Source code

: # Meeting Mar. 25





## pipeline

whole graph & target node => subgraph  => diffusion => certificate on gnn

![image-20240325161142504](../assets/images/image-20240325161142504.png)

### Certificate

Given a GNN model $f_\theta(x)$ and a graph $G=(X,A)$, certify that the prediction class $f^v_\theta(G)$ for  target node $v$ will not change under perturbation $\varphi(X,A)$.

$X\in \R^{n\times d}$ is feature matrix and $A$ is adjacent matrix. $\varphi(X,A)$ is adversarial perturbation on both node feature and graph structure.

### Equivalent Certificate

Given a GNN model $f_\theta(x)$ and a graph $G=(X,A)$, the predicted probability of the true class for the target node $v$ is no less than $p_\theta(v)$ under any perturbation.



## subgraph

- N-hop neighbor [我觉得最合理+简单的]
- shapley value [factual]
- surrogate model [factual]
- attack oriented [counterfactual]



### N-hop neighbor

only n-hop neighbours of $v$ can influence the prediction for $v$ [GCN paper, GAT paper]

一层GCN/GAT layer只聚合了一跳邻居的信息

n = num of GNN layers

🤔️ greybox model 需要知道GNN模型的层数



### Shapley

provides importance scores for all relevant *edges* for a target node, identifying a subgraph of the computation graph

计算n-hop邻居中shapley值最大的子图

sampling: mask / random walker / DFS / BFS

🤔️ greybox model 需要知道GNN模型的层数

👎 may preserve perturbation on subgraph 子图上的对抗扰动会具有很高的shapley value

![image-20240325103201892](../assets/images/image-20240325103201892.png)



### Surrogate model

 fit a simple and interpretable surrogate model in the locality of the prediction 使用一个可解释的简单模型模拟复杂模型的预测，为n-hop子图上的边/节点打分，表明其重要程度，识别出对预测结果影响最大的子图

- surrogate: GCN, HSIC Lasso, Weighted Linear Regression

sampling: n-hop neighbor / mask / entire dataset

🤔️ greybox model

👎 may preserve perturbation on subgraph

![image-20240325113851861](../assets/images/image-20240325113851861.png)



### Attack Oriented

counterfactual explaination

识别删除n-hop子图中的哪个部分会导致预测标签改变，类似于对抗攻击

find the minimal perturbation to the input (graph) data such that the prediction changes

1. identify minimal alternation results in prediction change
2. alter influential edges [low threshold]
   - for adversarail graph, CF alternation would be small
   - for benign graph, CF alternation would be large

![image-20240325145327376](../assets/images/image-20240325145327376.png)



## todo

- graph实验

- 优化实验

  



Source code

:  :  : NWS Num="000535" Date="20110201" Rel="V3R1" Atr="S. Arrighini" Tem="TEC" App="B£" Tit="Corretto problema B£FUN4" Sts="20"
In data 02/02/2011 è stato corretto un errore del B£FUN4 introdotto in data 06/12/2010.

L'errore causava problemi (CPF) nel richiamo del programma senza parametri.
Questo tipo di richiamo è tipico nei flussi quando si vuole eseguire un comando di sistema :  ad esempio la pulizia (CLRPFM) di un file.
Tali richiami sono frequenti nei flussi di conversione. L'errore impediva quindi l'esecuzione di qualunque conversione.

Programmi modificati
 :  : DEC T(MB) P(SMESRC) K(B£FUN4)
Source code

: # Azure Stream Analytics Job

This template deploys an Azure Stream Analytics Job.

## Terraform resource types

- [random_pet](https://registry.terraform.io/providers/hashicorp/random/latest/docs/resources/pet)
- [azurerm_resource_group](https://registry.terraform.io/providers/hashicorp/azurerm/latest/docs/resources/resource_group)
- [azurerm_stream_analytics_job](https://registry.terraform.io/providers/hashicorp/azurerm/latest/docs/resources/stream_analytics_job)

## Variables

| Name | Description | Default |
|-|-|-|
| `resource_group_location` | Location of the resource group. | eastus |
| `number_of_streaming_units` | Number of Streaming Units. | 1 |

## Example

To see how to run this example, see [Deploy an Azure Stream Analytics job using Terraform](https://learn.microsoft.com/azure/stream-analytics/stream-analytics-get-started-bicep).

============

**What is being asked:**
The answer is the full data, repeated exactly as shown.

**Response to this exercise:**
Source code

: # Meeting Mar. 25





## pipeline

whole graph & target node => subgraph  => diffusion => certificate on gnn

![image-20240325161142504](../assets/images/image-20240325161142504.png)

### Certificate

Given a GNN model $f_\theta(x)$ and a graph $G=(X,A)$, certify that the prediction class $f^v_\theta(G)$ for  target node $v$ will not change under perturbation $\varphi(X,A)$.

$X\in \R^{n\times d}$ is feature matrix and $A$ is adjacent matrix. $\varphi(X,A)$ is adversarial perturbation on both node feature and graph structure.

### Equivalent Certificate

Given a GNN model $f_\theta(x)$ and a graph $G=(X,A)$, the predicted probability of the true class for the target node $v$ is no less than $p_\theta(v)$ under any perturbation.



## subgraph

- N-hop neighbor [我觉得最合理+简单的]
- shapley value [factual]
- surrogate model [factual]
- attack oriented [counterfactual]



### N-hop neighbor

only n-hop neighbours of $v$ can influence the prediction for $v$ [GCN paper, GAT paper]

一层GCN/GAT layer只聚合了一跳邻居的信息

n = num of GNN layers

🤔️ greybox model 需要知道GNN模型的层数



### Shapley

provides importance scores for all relevant *edges* for a target node, identifying a subgraph of the computation graph

计算n-hop邻居中shapley值最大的子图

sampling: mask / random walker / DFS / BFS

🤔️ greybox model 需要知道GNN模型的层数

👎 may preserve perturbation on subgraph 子图上的对抗扰动会具有很高的shapley value

![image-20240325103201892](../assets/images/image-20240325103201892.png)



### Surrogate model

 fit a simple and interpretable surrogate model in the locality of the prediction 使用一个可解释的简单模型模拟复杂模型的预测，为n-hop子图上的边/节点打分，表明其重要程度，识别出对预测结果影响最大的子图

- surrogate: GCN, HSIC Lasso, Weighted Linear Regression

sampling: n-hop neighbor / mask / entire dataset

🤔️ greybox model

👎 may preserve perturbation on subgraph

![image-20240325113851861](../assets/images/image-20240325113851861.png)



### Attack Oriented

counterfactual explaination

识别删除n-hop子图中的哪个部分会导致预测标签改变，类似于对抗攻击

find the minimal perturbation to the input (graph) data such that the prediction changes

1. identify minimal alternation results in prediction change
2. alter influential edges [low threshold]
   - for adversarail graph, CF alternation would be small
   - for benign graph, CF alternation would be large

![image-20240325145327376](../assets/images/image-20240325145327376.png)



## todo

- graph实验

- 优化实验

  



Source code

:  :  : NWS Num="000535" Date="20110201" Rel="V3R1" Atr="S. Arrighini" Tem="TEC" App="B£" Tit="Corretto problema B£FUN4" Sts="20"
In data 02/02/2011 è stato corretto un errore del B£FUN4 introdotto in data 06/12/2010.

L'errore causava problemi (CPF) nel richiamo del programma senza parametri.
Questo tipo di richiamo è tipico nei flussi quando si vuole eseguire un comando di sistema :  ad esempio la pulizia (CLRPFM) di un file.
Tali richiami sono frequenti nei flussi di conversione. L'errore impediva quindi l'esecuzione di qualunque conversione.

Programmi modificati
 :  : DEC T(MB) P(SMESRC) K(B£FUN4)
Source code

: # Azure Stream Analytics Job

This template deploys an Azure Stream Analytics Job.

## Terraform resource types

- [random_pet](https://registry.terraform.io/providers/hashicorp/random/latest/docs/resources/pet)
- [azurerm_resource_group](https://registry.terraform.io/providers/hashicorp/azurerm/latest/docs/resources/resource_group)
- [azurerm_stream_analytics_job](https://registry.terraform.io/providers/hashicorp/azurerm/latest/docs/resources/stream_analytics_job)

## Variables

| Name | Description | Default |
|-|-|-|
| `resource_group_location` | Location of the resource group. | eastus |
| `number_of_streaming_units` | Number of Streaming Units. | 1 |

## Example

To see how to run this example, see [Deploy an Azure Stream Analytics job using Terraform](https://learn.microsoft.com/azure/stream-analytics/stream-analytics-get-started-bicep).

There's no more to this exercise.